Reproduce exactly the lines beginning with the line that contains "of Gaussian correlation" and ending at the final line of the material below.

-------- DATA RECORDS --------

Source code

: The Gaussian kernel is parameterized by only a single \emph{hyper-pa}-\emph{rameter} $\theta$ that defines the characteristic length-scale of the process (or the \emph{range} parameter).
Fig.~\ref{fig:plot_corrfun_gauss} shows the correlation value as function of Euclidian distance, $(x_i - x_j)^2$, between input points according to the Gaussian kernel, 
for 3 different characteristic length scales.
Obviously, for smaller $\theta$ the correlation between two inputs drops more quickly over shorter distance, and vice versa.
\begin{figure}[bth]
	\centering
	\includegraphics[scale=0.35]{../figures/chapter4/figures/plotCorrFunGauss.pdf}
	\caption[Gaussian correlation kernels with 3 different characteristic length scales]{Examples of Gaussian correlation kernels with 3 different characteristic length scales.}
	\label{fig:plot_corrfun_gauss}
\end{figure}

--------

SOLUTION FOR THIS EXERCISE -
	\caption[Gaussian correlation kernels with 3 different characteristic length scales]{Examples of Gaussian correlation kernels with 3 different characteristic length scales.}
	\label{fig:plot_corrfun_gauss}
\end{figure}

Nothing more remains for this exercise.